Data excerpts
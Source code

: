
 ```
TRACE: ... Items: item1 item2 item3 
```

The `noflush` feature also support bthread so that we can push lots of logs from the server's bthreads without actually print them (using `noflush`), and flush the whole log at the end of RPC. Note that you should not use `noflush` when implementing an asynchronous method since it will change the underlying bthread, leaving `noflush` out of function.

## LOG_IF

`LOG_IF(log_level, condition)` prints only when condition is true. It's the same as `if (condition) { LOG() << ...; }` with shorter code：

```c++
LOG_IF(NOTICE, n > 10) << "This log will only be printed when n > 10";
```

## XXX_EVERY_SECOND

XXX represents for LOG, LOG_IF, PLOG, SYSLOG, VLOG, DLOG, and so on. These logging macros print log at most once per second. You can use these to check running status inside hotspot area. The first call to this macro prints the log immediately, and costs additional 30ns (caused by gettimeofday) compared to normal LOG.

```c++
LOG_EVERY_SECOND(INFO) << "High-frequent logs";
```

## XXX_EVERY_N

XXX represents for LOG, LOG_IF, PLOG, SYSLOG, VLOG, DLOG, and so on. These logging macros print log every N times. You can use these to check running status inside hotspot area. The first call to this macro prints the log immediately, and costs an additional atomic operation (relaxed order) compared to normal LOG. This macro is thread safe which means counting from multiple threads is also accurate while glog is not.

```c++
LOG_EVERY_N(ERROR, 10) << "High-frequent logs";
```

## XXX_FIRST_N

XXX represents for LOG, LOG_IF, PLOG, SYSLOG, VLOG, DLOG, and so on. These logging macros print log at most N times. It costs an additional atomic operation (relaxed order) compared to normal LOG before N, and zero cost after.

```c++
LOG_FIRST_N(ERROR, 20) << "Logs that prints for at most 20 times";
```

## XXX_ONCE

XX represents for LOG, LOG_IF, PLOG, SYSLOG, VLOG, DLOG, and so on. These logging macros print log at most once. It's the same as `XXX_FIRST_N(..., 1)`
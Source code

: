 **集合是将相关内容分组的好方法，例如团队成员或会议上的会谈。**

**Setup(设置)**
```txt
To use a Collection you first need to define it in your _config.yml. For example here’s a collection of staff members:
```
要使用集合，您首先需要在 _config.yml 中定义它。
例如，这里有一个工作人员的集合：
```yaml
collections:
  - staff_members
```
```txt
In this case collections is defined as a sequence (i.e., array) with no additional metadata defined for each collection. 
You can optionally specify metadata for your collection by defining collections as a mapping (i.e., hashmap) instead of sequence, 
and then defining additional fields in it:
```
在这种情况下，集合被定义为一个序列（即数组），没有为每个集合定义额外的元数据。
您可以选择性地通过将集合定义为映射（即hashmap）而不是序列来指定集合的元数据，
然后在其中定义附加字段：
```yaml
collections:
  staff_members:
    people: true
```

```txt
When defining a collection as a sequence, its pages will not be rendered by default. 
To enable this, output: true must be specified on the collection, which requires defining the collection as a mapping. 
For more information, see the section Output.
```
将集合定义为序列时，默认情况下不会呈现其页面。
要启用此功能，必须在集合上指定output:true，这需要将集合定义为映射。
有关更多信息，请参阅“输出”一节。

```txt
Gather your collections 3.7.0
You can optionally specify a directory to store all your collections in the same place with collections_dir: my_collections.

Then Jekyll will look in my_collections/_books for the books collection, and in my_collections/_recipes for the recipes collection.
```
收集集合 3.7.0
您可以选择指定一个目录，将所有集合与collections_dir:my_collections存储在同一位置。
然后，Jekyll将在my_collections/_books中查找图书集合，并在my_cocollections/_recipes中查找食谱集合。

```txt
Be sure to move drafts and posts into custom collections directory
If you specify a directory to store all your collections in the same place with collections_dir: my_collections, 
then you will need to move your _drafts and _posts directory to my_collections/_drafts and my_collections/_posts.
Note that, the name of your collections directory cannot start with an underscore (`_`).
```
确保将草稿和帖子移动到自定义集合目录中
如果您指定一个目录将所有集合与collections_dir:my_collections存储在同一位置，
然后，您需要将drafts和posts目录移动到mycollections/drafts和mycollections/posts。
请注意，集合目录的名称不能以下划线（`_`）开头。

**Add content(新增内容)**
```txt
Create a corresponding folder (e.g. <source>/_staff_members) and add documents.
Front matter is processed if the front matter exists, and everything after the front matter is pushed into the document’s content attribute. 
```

Task brief: Show all lines in the entries above where the string "that" appears.

The answer:
The `noflush` feature also support bthread so that we can push lots of logs from the server's bthreads without actually print them (using `noflush`), and flush the whole log at the end of RPC. Note that you should not use `noflush` when implementing an asynchronous method since it will change the underlying bthread, leaving `noflush` out of function.
LOG_FIRST_N(ERROR, 20) << "Logs that prints for at most 20 times";
Note that, the name of your collections directory cannot start with an underscore (`_`).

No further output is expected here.